Exercise >> Could you find every line in the entries below that holds the word "toolPhase" and copy it?

Information provided >>
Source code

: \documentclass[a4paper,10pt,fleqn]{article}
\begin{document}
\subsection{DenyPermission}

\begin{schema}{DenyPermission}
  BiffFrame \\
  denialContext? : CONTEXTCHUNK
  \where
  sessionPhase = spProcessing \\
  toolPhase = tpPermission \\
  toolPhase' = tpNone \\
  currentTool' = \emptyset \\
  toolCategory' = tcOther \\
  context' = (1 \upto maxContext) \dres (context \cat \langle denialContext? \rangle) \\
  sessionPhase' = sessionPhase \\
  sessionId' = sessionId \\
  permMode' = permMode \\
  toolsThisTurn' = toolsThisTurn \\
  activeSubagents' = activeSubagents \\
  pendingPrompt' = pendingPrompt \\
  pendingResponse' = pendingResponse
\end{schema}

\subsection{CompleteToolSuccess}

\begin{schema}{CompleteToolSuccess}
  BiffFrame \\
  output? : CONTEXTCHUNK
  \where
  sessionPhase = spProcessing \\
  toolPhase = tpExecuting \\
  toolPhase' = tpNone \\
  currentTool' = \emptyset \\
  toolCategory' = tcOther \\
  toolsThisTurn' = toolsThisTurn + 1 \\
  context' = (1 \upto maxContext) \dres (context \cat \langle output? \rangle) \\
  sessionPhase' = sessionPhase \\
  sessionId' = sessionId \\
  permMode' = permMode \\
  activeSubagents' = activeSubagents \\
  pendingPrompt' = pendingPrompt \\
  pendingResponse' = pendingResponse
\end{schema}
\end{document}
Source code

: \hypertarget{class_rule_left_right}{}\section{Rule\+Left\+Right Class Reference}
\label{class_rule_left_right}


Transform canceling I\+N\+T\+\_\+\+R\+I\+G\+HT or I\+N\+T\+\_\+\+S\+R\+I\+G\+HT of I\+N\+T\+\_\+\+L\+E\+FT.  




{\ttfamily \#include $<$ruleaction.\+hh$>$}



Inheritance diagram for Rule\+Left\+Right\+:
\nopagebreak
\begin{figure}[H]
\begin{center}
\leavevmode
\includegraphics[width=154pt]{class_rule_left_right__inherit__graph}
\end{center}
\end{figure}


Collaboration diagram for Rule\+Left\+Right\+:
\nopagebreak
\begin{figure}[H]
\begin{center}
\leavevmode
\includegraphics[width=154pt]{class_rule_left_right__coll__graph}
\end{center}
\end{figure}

Exercise response >>
  toolPhase = tpPermission \\
  toolPhase' = tpNone \\
  toolPhase = tpExecuting \\
  toolPhase' = tpNone \\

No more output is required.